PROLOGUE
Le premier levé, Pierre Delmas prenait un mauvais café, tenu au chaud par la servante sur un coin de l'antique cuisinière. Puis, sifflant son chien, il sortait, l'hiver dans la nuit, et l'été, dans le petit matin triste qui précède l'aube. Il aimait l'odeur de la terre quand tout dort encore. Souvent, le jour le surprenait sur la terrasse, le visage tourné vers la ligne sombre des Landes vers la mer. On disait dans la famille que son seul regret était de n'avoir pas été marin. Enfant, il passait à Bordeaux de longues heures sur le quai des Chartrons à regarder entrer et sortir les cargos. Il se voyait capitaine d'un de ces navires, sillonnant les mers, affrontant les tempêtes, seul maître à bord après Dieu. Un jour, on l'avait retrouvé, caché dans la cale d'un charbonnier en partance pour l'Afrique. Rien, ni menaces ni caresses, n'avait pu lui faire dire comment il était monté sur le navire, ni pourquoi il avait voulu quitter ainsi, sans explication, une mère qu'il adorait. Depuis, il n'avait plus jamais rôdé sur ces quais encombrés de marchandises aux parfums d'aventures, de goudron et de vanille.

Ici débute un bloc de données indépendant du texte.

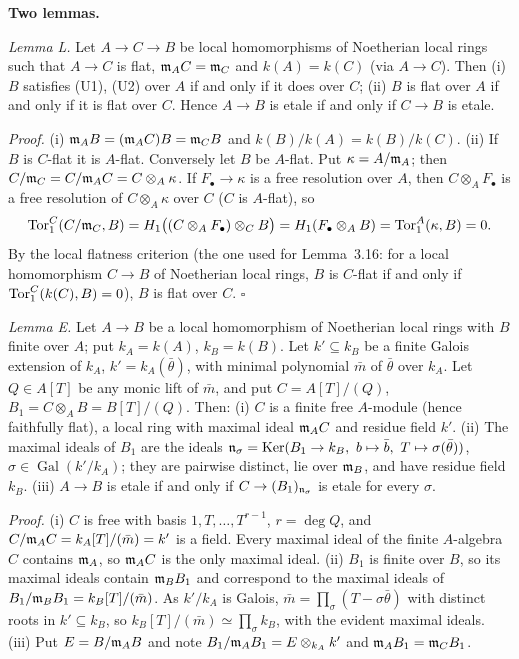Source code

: \documentclass[11pt]{article}
\begin{document}
\textbf{Two lemmas.}

\emph{Lemma L.} Let $A\to C\to B$ be local homomorphisms of Noetherian local rings such that $A\to C$ is flat, $\fm_AC=\fm_C$ and $k(A)=k(C)$ (via $A\to C$). Then (i) $B$ satisfies (U1), (U2) over $A$ if and only if it does over $C$; (ii) $B$ is flat over $A$ if and only if it is flat over $C$. Hence $A\to B$ is etale if and only if $C\to B$ is etale.

\emph{Proof.} (i) $\fm_AB=(\fm_AC)B=\fm_CB$ and $k(B)/k(A)=k(B)/k(C)$. (ii) If $B$ is $C$-flat it is $A$-flat. Conversely let $B$ be $A$-flat. Put $\kappa=A/\fm_A$; then $C/\fm_C=C/\fm_AC=C\otimes_A\kappa$. If $F_\bullet\to\kappa$ is a free resolution over $A$, then $C\otimes_AF_\bullet$ is a free resolution of $C\otimes_A\kappa$ over $C$ ($C$ is $A$-flat), so
\[ \Tor_1^C(C/\fm_C,B)=H_1\bigl((C\otimes_AF_\bullet)\otimes_CB\bigr)=H_1(F_\bullet\otimes_AB)=\Tor_1^A(\kappa,B)=0. \]
By the local flatness criterion (the one used for Lemma~3.16: for a local homomorphism $C\to B$ of Noetherian local rings, $B$ is $C$-flat if and only if $\Tor_1^C(k(C),B)=0$), $B$ is flat over $C$. $\square$

\emph{Lemma E.} Let $A\to B$ be a local homomorphism of Noetherian local rings with $B$ finite over $A$; put $k_A=k(A)$, $k_B=k(B)$. Let $k'\subseteq k_B$ be a finite Galois extension of $k_A$, $k'=k_A(\bar\theta)$, with minimal polynomial $\bar m$ of $\bar\theta$ over $k_A$. Let $Q\in A[T]$ be any monic lift of $\bar m$, and put $C=A[T]/(Q)$, $B_1=C\otimes_AB=B[T]/(Q)$. Then:
(i) $C$ is a finite free $A$-module (hence faithfully flat), a local ring with maximal ideal $\fm_AC$ and residue field $k'$.
(ii) The maximal ideals of $B_1$ are the ideals $\fn_\sigma=\Ker(B_1\to k_B,\ b\mapsto\bar b,\ T\mapsto\sigma(\bar\theta))$, $\sigma\in\operatorname{Gal}(k'/k_A)$; they are pairwise distinct, lie over $\fm_B$, and have residue field $k_B$.
(iii) $A\to B$ is etale if and only if $C\to(B_1)_{\fn_\sigma}$ is etale for every $\sigma$.

\emph{Proof.} (i) $C$ is free with basis $1,T,\dots,T^{r-1}$, $r=\deg Q$, and $C/\fm_AC=k_A[T]/(\bar m)=k'$ is a field. Every maximal ideal of the finite $A$-algebra $C$ contains $\fm_A$, so $\fm_AC$ is the only maximal ideal.
(ii) $B_1$ is finite over $B$, so its maximal ideals contain $\fm_BB_1$ and correspond to the maximal ideals of $B_1/\fm_BB_1=k_B[T]/(\bar m)$. As $k'/k_A$ is Galois, $\bar m=\prod_\sigma(T-\sigma\bar\theta)$ with distinct roots in $k'\subseteq k_B$, so $k_B[T]/(\bar m)\simeq\prod_\sigma k_B$, with the evident maximal ideals.
(iii) Put $E=B/\fm_AB$ and note $B_1/\fm_AB_1=E\otimes_{k_A}k'$ and $\fm_AB_1=\fm_CB_1$.
\end{document}
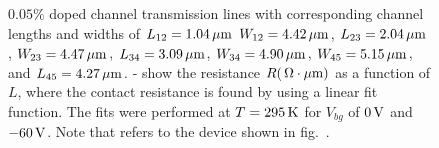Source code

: \begin{figure}[ht]
	\caption[Contact resistance of $0.05\%$  doped  channel device]{\protect{} $0.05\%$  doped  channel transmission lines with corresponding channel lengths and widths of $L_{12} = 1.04\,\mathrm{\mu m}$ $W_{12} = 4.42\,\mathrm{\mu m}$, $L_{23} = 2.04\,\mathrm{\mu m}$, $W_{23} = 4.47\,\mathrm{\mu m}$, $L_{34} = 3.09\,\mathrm{\mu m}$, $W_{34} = 4.90\,\mathrm{\mu m}$, $W_{45} = 5.15\,\mathrm{\mu m}$, and $L_{45} = 4.27\,\mathrm{\mu m}$. \protect{}-\protect{} show the resistance $R (\,\mathrm{\Omega\cdot\mu m})$ as a function of $L$, where the contact resistance is found by using a linear fit function. The fits were performed at $T=295\,\mathrm{K}$ for $V_{bg}$ of $0\,\mathrm{V}$ and $-60\,\mathrm{V}$. Note that \protect{} refers to the device shown in fig.~\protect{}.}
	\label{fig:tlm_reistance_measurement}
\end{figure}
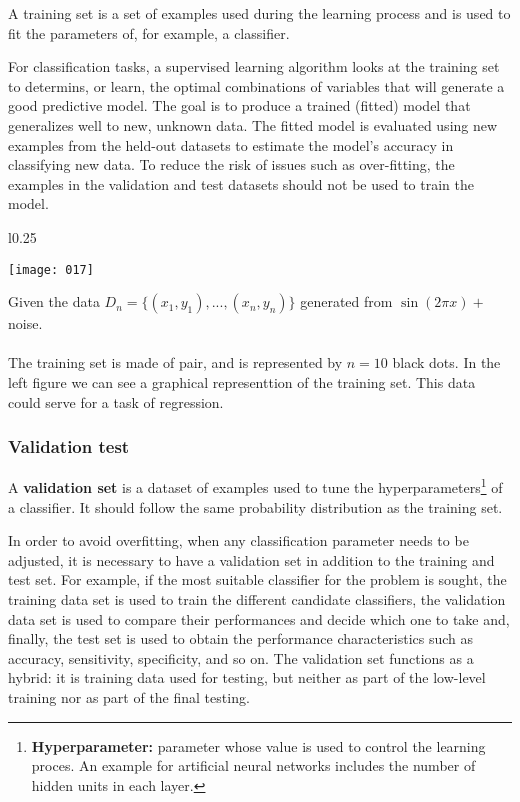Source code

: A training set is a set of examples used during the learning process and is used to fit the parameters of, for example, a classifier.

For classification tasks, a supervised learning algorithm looks at the training set to determins, or learn, the optimal combinations of variables that will generate a good predictive model. The goal is to produce a trained (fitted) model that generalizes well to new, unknown data. The fitted model is evaluated using new examples from the held-out datasets to estimate the model's accuracy in classifying new data. To reduce the risk of issues such as over-fitting, the examples in the validation and test datasets should not be used to train the model.

\begin{example}
\begin{wrapfigure}{l}{0.25\textwidth}
\begin{center}
    \texttt{[image: 017]}
    \label{fig:017}
\end{center}
\end{wrapfigure}
Given the data \(D_n=\{(x_1,y_1),...,(x_n,y_n)\}\) generated from \(\sin(2 \pi x) + \)noise.\\
\\
The training set is made of pair, and is represented by \(n=10\) black dots. In the left figure we can see a graphical representtion of the training set. This data could serve for a task of regression.

\end{example}

\subsubsection{Validation test}
A \textbf{validation set} is a dataset of examples used to tune the hyperparameters\footnote{\textbf{Hyperparameter:}  parameter whose value is used to control the learning proces. An example for artificial neural networks includes the number of hidden units in each layer.} of a classifier. It should follow the same probability distribution as the training set.

In order to avoid overfitting, when any classification parameter needs to be adjusted, it is necessary to have a validation set in addition to the training and test set. For example, if the most suitable classifier for the problem is sought, the training data set is used to train the different candidate classifiers, the validation data set is used to compare their performances and decide which one to take and, finally, the test set is used to obtain the performance characteristics such as accuracy, sensitivity, specificity, and so on. The validation set functions as a hybrid: it is training data used for testing, but neither as part of the low-level training nor as part of the final testing.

Comme son père, Pierre Delmas était devenu vigneron. Etait-ce son goût contrarié pour la mer qui lui avait fait acheter année par année, des hectares de pins balayés par le vent d'ouest ? A trente-cinq ans, il avait senti la nécessité de se marier. Mais il avait refusé de prendre femme dans la société bordelaise, en dépit des beaux partis qu'on lui avait présentés. Il avait rencontré Isabelle de Montpleynet à Paris, chez un de ses amis négociant en vins.

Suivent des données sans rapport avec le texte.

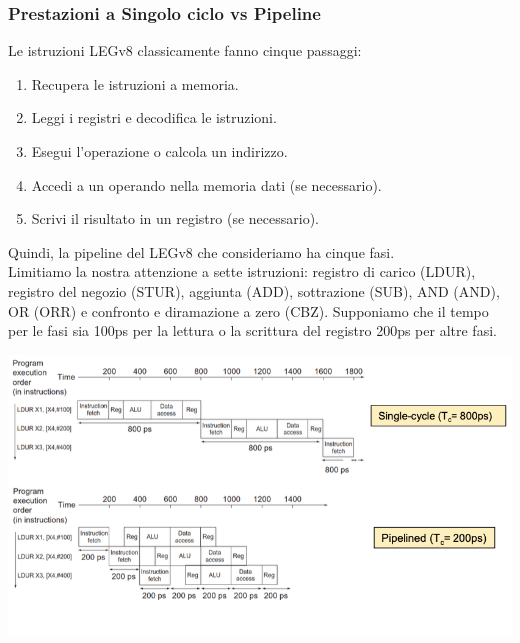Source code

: \documentclass[12pt,a4paper]{article}
\begin{document}
\subsubsection{Prestazioni a Singolo ciclo vs Pipeline}
Le istruzioni LEGv8 classicamente fanno cinque passaggi:
\begin{enumerate}
\item Recupera le istruzioni a memoria.
\item Leggi i registri e decodifica le istruzioni.
\item Esegui l'operazione o calcola un indirizzo.
\item Accedi a un operando nella memoria dati (se necessario).
\item Scrivi il risultato in un registro (se necessario).
\end{enumerate}
Quindi, la pipeline del LEGv8 che consideriamo ha cinque fasi.\\
Limitiamo la nostra attenzione a sette istruzioni: registro di carico (LDUR), registro del negozio (STUR), aggiunta (ADD), sottrazione (SUB), AND (AND), OR (ORR) e confronto e diramazione a zero (CBZ). Supponiamo che il tempo per le fasi sia 100ps per la lettura o la scrittura del registro 200ps per altre fasi.
\begin{center}
\end{center}
\begin{center}
\includegraphics[width=0.6\columnwidth]{img/single_vs_pipeline.png}
\end{center}
\end{document}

Dès qu'il la vit, il en tomba amoureux. Elle venait d'avoir dix-neuf ans et paraissait plus âgée à cause d'un lourd chignon noir qui lui tirait la tête en arrière et de ses beaux yeux bleus mélancoliques. Elle était avec Pierre attentive et charmante, bien que, par moments, elle lui parût triste et lointaine. Il désira faire disparaître cette tristesse et fut drôle sans être lourd. Quand le rire d'Isabelle éclata, il se sentit le plus heureux des hommes. Il approuvait qu'elle n'eût pas sacrifié sa splendide chevelure comme la plupart des respectables Bordelaises qui avaient succombé à la mode !

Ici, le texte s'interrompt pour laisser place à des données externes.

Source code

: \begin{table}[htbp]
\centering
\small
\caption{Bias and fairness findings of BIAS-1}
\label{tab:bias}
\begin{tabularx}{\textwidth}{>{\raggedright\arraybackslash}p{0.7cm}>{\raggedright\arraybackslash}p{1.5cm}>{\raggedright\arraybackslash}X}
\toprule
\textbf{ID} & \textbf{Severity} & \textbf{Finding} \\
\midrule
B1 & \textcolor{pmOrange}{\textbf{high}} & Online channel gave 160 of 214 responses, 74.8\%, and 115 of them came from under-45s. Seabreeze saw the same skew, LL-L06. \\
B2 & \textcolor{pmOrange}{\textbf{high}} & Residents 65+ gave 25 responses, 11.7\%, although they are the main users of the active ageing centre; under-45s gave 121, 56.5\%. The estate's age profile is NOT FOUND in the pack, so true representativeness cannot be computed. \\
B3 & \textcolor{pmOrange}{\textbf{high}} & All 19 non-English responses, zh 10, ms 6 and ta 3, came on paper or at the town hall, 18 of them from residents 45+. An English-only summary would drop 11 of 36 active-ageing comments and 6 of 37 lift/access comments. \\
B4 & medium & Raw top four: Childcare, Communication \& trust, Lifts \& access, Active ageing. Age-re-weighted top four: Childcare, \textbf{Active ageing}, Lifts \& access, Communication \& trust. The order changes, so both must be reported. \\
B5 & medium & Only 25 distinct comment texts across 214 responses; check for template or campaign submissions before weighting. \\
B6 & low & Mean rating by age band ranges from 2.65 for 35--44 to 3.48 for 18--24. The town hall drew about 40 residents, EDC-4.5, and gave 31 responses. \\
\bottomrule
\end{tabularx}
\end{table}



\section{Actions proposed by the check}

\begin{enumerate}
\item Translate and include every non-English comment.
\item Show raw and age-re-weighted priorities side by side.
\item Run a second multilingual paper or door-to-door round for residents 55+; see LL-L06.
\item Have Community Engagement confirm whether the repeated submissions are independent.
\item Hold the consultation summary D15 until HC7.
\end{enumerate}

Isabelle de Montpleynet était la fille unique d'un riche propriétaire de la Martinique. Elevée dans l'île jusqu'à l'âge de dix ans, elle en avait gardé le parler chantant et une certaine mollesse dans les gestes. Cette apparente nonchalance cachait un caractère fort et fier que les années accentuèrent. A la mort de sa mère, une ravissante créole, son père, désespéré, la confia à ses deux sœurs, Albertine et Lisa de Montpleynet, deux vieilles demoiselles qui vivaient à Paris. Six mois plus tard, il mourait à son tour, laissant à sa fille d'immenses plantations. Très vite, sans grand espoir, Pierre Delmas dit à Isabelle qu'il l'aimait et qu'il désirait l'épouser. A sa surprise et à sa joie, la jeune fille accepta. Un mois après, elle se mariait en grande pompe à Saint-Thomas-d'Aquin. Ils firent un long séjour à la Martinique et s'installèrent à Montillac avec Ruth la vieille gouvernante dont Isabelle n'avait pas voulu se séparer.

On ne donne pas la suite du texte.